Wikipedia has a good writeup on Captcha. I especially like the discussion on circumvention techniques, for example how spammers use unwitting visitors to porn sites to "crack" Captcha images at various popular email providers for them. Wanna see the pictures? Enter the word below. Ha ha, great stuff.

I haven't had a problem with spam bots here at my site, given that it's a very small out of the way site, and it probably helps that I use my own custom blog engine that none of the ready-made spambots support out of the box (unlike users of popular blog engines like Movable Type). But hearing more and more lately about spambots defacing people's web sites made me realize that if someone wanted to, it would be completely trivial to write a perl script to spam my site with billions of comments and bring it to its knees. So I found a really simple Captcha implementation at SourceForge and threw it up as a second challenge page whenever someone posts a comment. Again, it's very simple, but it seems like it'll be very effective. I've also set up a standalone captcha demo page you can play with. Try it out, fun stuff.

Visitor comments
On Mon Jan 3rd 2005, 10:51am, Forest posted:
Hmm, I might have to actually get off my kiester and do something like this on my site. I'm really sick of all the spam comments I have to moderate through every day.

On Wed Jan 26th 2005, 10:14pm, Erik G. Burrows posted:
I wonder how specific these spam bots are. My site is by no means huge, but it has seen over 1000 comments, and never one spambot posting.

On Wed Jan 26th 2005, 10:37pm, Erik G. Burrows posted:
By that I mean I wonder how specific to blog software package. Perhaps the bots aren't smart enough to decypher the 'name' and 'comment' names I have given my site's form elements!

On Wed Jan 26th 2005, 11:23pm, Steve Kehlet posted:
Yeah, I'm pretty sure they're highly specific to particular blog packages. A lot of the problems I read about were with MovableType, and I know Forest and Will use Wordpress.
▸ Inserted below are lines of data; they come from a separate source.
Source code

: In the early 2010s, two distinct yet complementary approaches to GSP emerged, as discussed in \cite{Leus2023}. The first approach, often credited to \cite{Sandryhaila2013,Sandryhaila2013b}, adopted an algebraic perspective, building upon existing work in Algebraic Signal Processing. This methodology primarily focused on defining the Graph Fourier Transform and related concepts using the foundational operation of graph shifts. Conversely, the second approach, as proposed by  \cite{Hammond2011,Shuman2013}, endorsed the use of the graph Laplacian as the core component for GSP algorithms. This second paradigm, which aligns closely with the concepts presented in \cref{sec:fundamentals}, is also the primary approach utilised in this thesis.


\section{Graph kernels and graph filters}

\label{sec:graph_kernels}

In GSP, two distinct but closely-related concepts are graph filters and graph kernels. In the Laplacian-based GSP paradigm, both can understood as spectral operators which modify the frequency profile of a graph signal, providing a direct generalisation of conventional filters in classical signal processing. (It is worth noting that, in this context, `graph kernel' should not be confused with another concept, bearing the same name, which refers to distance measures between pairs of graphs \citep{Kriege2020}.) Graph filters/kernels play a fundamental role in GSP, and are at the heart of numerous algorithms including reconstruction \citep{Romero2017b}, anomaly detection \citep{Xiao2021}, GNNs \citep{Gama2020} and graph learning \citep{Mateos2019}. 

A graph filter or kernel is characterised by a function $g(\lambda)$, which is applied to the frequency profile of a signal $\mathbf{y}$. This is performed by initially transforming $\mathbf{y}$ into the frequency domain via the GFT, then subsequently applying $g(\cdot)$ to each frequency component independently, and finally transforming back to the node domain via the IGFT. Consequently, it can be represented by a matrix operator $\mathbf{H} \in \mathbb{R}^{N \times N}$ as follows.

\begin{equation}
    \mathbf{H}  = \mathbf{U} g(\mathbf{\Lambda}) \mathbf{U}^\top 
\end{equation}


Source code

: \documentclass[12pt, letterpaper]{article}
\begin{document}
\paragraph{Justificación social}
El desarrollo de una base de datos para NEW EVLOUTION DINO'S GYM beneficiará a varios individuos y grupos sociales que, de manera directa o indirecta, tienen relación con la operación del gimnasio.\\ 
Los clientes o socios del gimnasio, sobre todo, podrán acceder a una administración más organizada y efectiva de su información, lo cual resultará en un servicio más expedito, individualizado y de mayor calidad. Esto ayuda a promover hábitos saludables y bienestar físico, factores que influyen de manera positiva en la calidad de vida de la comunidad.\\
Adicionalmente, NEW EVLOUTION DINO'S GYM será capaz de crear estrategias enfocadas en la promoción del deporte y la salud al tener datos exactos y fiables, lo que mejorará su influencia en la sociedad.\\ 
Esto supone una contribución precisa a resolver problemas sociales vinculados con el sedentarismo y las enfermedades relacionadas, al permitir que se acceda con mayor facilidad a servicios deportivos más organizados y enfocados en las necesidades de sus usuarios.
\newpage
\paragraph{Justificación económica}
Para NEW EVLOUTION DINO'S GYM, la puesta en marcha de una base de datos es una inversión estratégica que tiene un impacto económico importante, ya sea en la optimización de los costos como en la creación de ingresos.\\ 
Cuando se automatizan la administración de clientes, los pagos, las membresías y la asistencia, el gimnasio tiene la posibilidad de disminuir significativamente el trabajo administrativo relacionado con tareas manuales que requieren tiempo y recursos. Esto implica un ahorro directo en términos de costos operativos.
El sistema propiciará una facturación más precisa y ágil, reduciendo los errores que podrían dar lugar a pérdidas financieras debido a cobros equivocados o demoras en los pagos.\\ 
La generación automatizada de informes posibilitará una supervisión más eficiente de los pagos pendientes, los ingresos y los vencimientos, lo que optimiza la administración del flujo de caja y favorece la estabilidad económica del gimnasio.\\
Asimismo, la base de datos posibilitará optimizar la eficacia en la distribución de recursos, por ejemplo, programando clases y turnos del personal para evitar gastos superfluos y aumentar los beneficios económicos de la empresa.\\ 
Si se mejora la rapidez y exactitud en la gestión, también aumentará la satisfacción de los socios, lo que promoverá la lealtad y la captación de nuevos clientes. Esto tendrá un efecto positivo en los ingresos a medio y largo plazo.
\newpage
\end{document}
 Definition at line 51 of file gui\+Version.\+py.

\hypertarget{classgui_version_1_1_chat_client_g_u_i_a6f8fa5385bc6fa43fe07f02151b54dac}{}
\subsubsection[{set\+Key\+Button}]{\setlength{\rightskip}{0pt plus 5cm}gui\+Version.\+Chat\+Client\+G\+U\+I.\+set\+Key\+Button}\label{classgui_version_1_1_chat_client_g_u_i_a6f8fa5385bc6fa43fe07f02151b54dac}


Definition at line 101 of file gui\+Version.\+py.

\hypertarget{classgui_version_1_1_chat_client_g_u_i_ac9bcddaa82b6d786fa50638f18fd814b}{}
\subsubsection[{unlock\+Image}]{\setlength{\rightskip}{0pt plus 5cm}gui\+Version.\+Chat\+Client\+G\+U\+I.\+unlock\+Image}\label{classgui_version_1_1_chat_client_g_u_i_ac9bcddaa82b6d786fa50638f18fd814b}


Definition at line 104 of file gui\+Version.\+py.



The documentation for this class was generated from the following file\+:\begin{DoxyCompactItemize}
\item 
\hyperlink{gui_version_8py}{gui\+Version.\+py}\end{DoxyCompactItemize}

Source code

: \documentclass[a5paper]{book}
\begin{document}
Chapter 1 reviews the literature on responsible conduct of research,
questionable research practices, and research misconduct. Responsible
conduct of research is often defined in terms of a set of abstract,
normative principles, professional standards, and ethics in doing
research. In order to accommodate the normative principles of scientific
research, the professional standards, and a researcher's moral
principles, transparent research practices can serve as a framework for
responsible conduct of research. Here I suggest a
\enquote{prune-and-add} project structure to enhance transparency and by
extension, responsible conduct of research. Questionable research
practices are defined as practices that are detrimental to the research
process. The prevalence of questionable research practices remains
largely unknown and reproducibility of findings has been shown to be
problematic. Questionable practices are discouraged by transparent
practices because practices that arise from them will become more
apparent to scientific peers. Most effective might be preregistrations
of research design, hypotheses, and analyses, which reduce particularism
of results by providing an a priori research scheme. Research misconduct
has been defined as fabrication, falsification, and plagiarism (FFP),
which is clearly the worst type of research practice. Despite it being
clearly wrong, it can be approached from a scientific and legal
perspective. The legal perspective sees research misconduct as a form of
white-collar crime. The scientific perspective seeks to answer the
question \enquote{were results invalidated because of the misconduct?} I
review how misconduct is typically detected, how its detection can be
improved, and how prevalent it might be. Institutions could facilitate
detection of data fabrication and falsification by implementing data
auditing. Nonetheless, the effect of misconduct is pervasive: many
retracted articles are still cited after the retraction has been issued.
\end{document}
Script kiddies at work again. As trivial as it might be to spam custom blog software, it would mean actually understanding a little HTML and writing some code.
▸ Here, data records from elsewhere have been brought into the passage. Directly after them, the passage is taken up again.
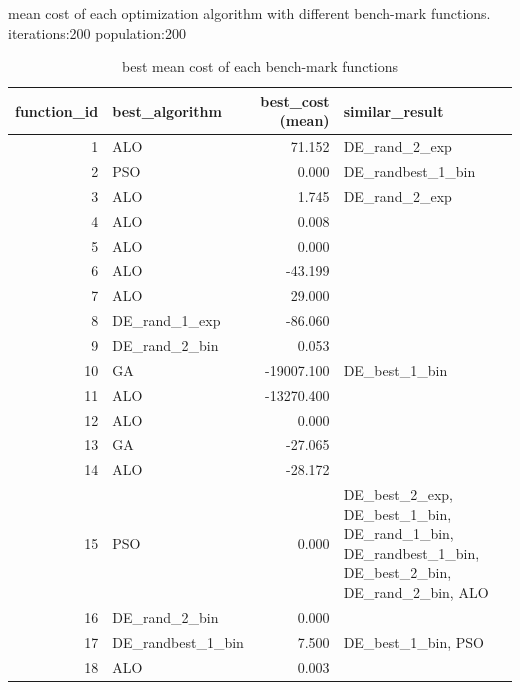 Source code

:\documentclass[12pt]{article}
\begin{document}
\begin{table}[H]
\begin{adjustbox}{width=1\textwidth}
        
    \end{adjustbox}
    \caption{mean cost of each optimization algorithm with different bench-mark functions. iterations:200 population:200} 
    \label{tab:summary}
\end{table}



\begin{table}[H]
    \centering
    \scriptsize

\begin{tabular}{rlrp{}}
    \toprule
    function\_id &     best\_algorithm &  best\_cost (mean) &                                                                                     similar\_result \\
    \midrule
    1 &  ALO & 71.152 &  DE\_rand\_2\_exp \\
    2 &  PSO & 0.000 &  DE\_randbest\_1\_bin \\
    3 &  ALO & 1.745 &  DE\_rand\_2\_exp \\
    4 &  ALO & 0.008 &   \\
    5 &  ALO & 0.000 &   \\
    6 &  ALO & -43.199 &   \\
    7 &  ALO & 29.000 &   \\
    8 &  DE\_rand\_1\_exp & -86.060 &   \\
    9 &  DE\_rand\_2\_bin & 0.053 &   \\
    10 &  GA & -19007.100 &  DE\_best\_1\_bin \\
    11 &  ALO & -13270.400 &   \\
    12 &  ALO & 0.000 &   \\
    13 &  GA & -27.065 &   \\
    14 &  ALO & -28.172 &   \\
    15 &  PSO & 0.000 &  DE\_best\_2\_exp, DE\_best\_1\_bin, DE\_rand\_1\_bin, DE\_randbest\_1\_bin, DE\_best\_2\_bin, DE\_rand\_2\_bin, ALO \\
    16 &  DE\_rand\_2\_bin & 0.000 &   \\
    17 &  DE\_randbest\_1\_bin & 7.500 &  DE\_best\_1\_bin, PSO \\
    18 &  ALO & 0.003 &   \\
    \bottomrule
\end{tabular}


    \caption{best mean cost of each bench-mark functions} 
    \label{tab:summary_best}
\end{table}
\end{document}
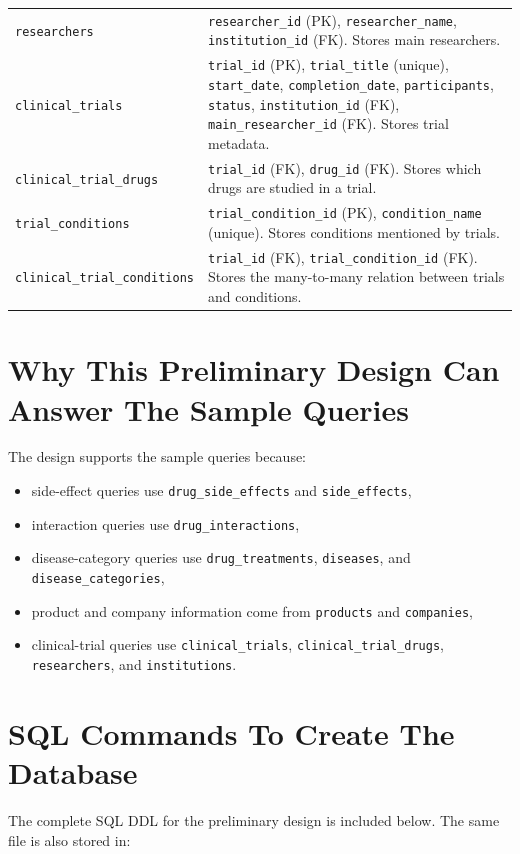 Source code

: \documentclass[12pt,a4paper]{article}
\begin{document}
\begin{longtable}{p{} p{}}
\texttt{researchers} & \texttt{researcher\_id} (PK), \texttt{researcher\_name}, \texttt{institution\_id} (FK). Stores main researchers. \\
\texttt{clinical\_trials} & \texttt{trial\_id} (PK), \texttt{trial\_title} (unique), \texttt{start\_date}, \texttt{completion\_date}, \texttt{participants}, \texttt{status}, \texttt{institution\_id} (FK), \texttt{main\_researcher\_id} (FK). Stores trial metadata. \\
\texttt{clinical\_trial\_drugs} & \texttt{trial\_id} (FK), \texttt{drug\_id} (FK). Stores which drugs are studied in a trial. \\
\texttt{trial\_conditions} & \texttt{trial\_condition\_id} (PK), \texttt{condition\_name} (unique). Stores conditions mentioned by trials. \\
\texttt{clinical\_trial\_conditions} & \texttt{trial\_id} (FK), \texttt{trial\_condition\_id} (FK). Stores the many-to-many relation between trials and conditions. \\
\bottomrule
\end{longtable}

\section{Why This Preliminary Design Can Answer The Sample Queries}
The design supports the sample queries because:

\begin{itemize}[leftmargin=1.5em]
    \item side-effect queries use \texttt{drug\_side\_effects} and \texttt{side\_effects},
    \item interaction queries use \texttt{drug\_interactions},
    \item disease-category queries use \texttt{drug\_treatments}, \texttt{diseases}, and \texttt{disease\_categories},
    \item product and company information come from \texttt{products} and \texttt{companies},
    \item clinical-trial queries use \texttt{clinical\_trials}, \texttt{clinical\_trial\_drugs}, \texttt{researchers}, and \texttt{institutions}.
\end{itemize}

\section{SQL Commands To Create The Database}
The complete SQL DDL for the preliminary design is included below. The same file is also stored in:
\end{document}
On Thu Jan 27th 2005, 12:13pm, Will posted:
They are very specific. They only target the main packages, they look for specific files. You can actually defeat them somewhat at first, by changing the name / location of your comment script. There's lots of good stuff you can do. One that I want to try is adding the Apache Mod Rewrite directive to get rid of comments that don't have a referrer field.

On Thu Jan 27th 2005, 4:09pm, Steve Kehlet posted:
Nice, sounds like a clever hack.

On Thu Jan 27th 2005, 4:20pm, Erik G. Burrows posted:
That keeps out most bots, but I've found that requiring a referrer value for a page cuts out almost half of the total hits a page gets. Some of those will be bots and spiders, but many older and off-beat browsers don't send referrer data.